[[ THE DATA open ]]

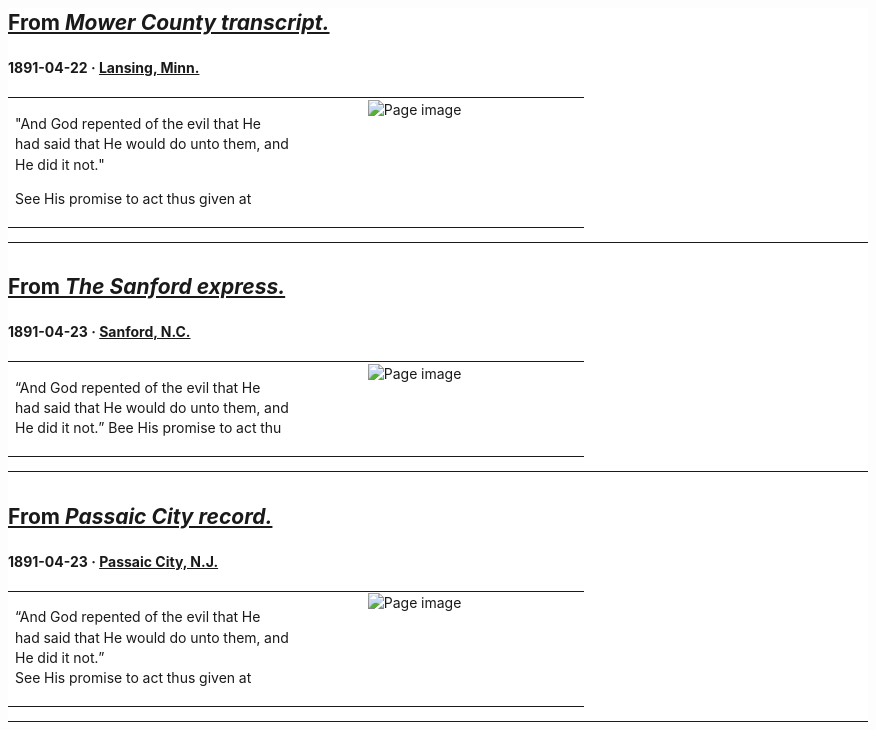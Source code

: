 
## [From _Mower County transcript._](https://www.loc.gov/resource/sn85025431/1891-04-22/ed-1/?sp=6)

#### 1891-04-22 &middot; [Lansing, Minn.](http://dbpedia.org/resource/Austin%2C_Minnesota)

<table style="width: 100%;"><tr><td style="width: 50%">

  
&quot;And God repented of the evil that He  
had said that He would do unto them, and  
He did it not.&quot;  
  
See His promise to act thus given at 
</td><td style="width: 50%; max-height: 75%; margin: auto; display: block;">
<img alt="Page image" src="https://tile.loc.gov/image-services/iiif/service:ndnp:mnhi:batch_mnhi_rolls_ver01:data:sn85025431:00212479846:1891042201:0122/pct:66.81805893484726,79.28795342588447,13.852392538523926,2.0413494551425586/!600,600/0/default.jpg"/>
</td>
</tr></table>

---

## [From _The Sanford express._](https://newspapers.digitalnc.org/lccn/sn89071020/1891-04-23/ed-1/seq-1/)

#### 1891-04-23 &middot; [Sanford, N.C.](http://dbpedia.org/resource/Sanford%2C_North_Carolina)

<table style="width: 100%;"><tr><td style="width: 50%">

  
“And God repented of the evil that He  
had said that He would do unto them, and  
He did it not.” Bee His promise to act thu
</td><td style="width: 50%; max-height: 75%; margin: auto; display: block;">
<img alt="Page image" src="https://newspapers.digitalnc.org/images/iiif/batch_ncu_SanEx2_ver01%2Fdata%2F1891042301%2F0044.jp2/pct:4.703522068658048,84.02640264026402,12.199063753901026,1.2252475247524752/!600,600/0/default.jpg"/>
</td>
</tr></table>

---

## [From _Passaic City record._](https://www.loc.gov/resource/sn85035722/1891-04-23/ed-1/?sp=2)

#### 1891-04-23 &middot; [Passaic City, N.J.](http://dbpedia.org/resource/Passaic%2C_New_Jersey)

<table style="width: 100%;"><tr><td style="width: 50%">

  
“And God repented of the evil that He  
had said that He would do unto them, and  
He did it not.”  
See His promise to act thus given at 
</td><td style="width: 50%; max-height: 75%; margin: auto; display: block;">
<img alt="Page image" src="https://tile.loc.gov/image-services/iiif/service:ndnp:njr:batch_njr_deal_ver01:data:sn85035722:00513685178:1891042301:0209/pct:42.26100151745068,73.58380661132955,11.973634294385432,1.8676277850589778/!600,600/0/default.jpg"/>
</td>
</tr></table>

---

[[ THE DATA closed ]]

=== WORK ORDER ===
The reply has to reproduce every line above verbatim and contain no pictures.

=== RESULT ===
Source code

: 
## [From _Mower County transcript._](https://www.loc.gov/resource/sn85025431/1891-04-22/ed-1/?sp=6)

#### 1891-04-22 &middot; [Lansing, Minn.](http://dbpedia.org/resource/Austin%2C_Minnesota)

<table style="width: 100%;"><tr><td style="width: 50%">

  
&quot;And God repented of the evil that He  
had said that He would do unto them, and  
He did it not.&quot;  
  
See His promise to act thus given at 
</td><td style="width: 50%; max-height: 75%; margin: auto; display: block;">
<img alt="Page image" src="https://tile.loc.gov/image-services/iiif/service:ndnp:mnhi:batch_mnhi_rolls_ver01:data:sn85025431:00212479846:1891042201:0122/pct:66.81805893484726,79.28795342588447,13.852392538523926,2.0413494551425586/!600,600/0/default.jpg"/>
</td>
</tr></table>

---

## [From _The Sanford express._](https://newspapers.digitalnc.org/lccn/sn89071020/1891-04-23/ed-1/seq-1/)

#### 1891-04-23 &middot; [Sanford, N.C.](http://dbpedia.org/resource/Sanford%2C_North_Carolina)

<table style="width: 100%;"><tr><td style="width: 50%">

  
“And God repented of the evil that He  
had said that He would do unto them, and  
He did it not.” Bee His promise to act thu
</td><td style="width: 50%; max-height: 75%; margin: auto; display: block;">
<img alt="Page image" src="https://newspapers.digitalnc.org/images/iiif/batch_ncu_SanEx2_ver01%2Fdata%2F1891042301%2F0044.jp2/pct:4.703522068658048,84.02640264026402,12.199063753901026,1.2252475247524752/!600,600/0/default.jpg"/>
</td>
</tr></table>

---

## [From _Passaic City record._](https://www.loc.gov/resource/sn85035722/1891-04-23/ed-1/?sp=2)

#### 1891-04-23 &middot; [Passaic City, N.J.](http://dbpedia.org/resource/Passaic%2C_New_Jersey)

<table style="width: 100%;"><tr><td style="width: 50%">

  
“And God repented of the evil that He  
had said that He would do unto them, and  
He did it not.”  
See His promise to act thus given at 
</td><td style="width: 50%; max-height: 75%; margin: auto; display: block;">
<img alt="Page image" src="https://tile.loc.gov/image-services/iiif/service:ndnp:njr:batch_njr_deal_ver01:data:sn85035722:00513685178:1891042301:0209/pct:42.26100151745068,73.58380661132955,11.973634294385432,1.8676277850589778/!600,600/0/default.jpg"/>
</td>
</tr></table>

---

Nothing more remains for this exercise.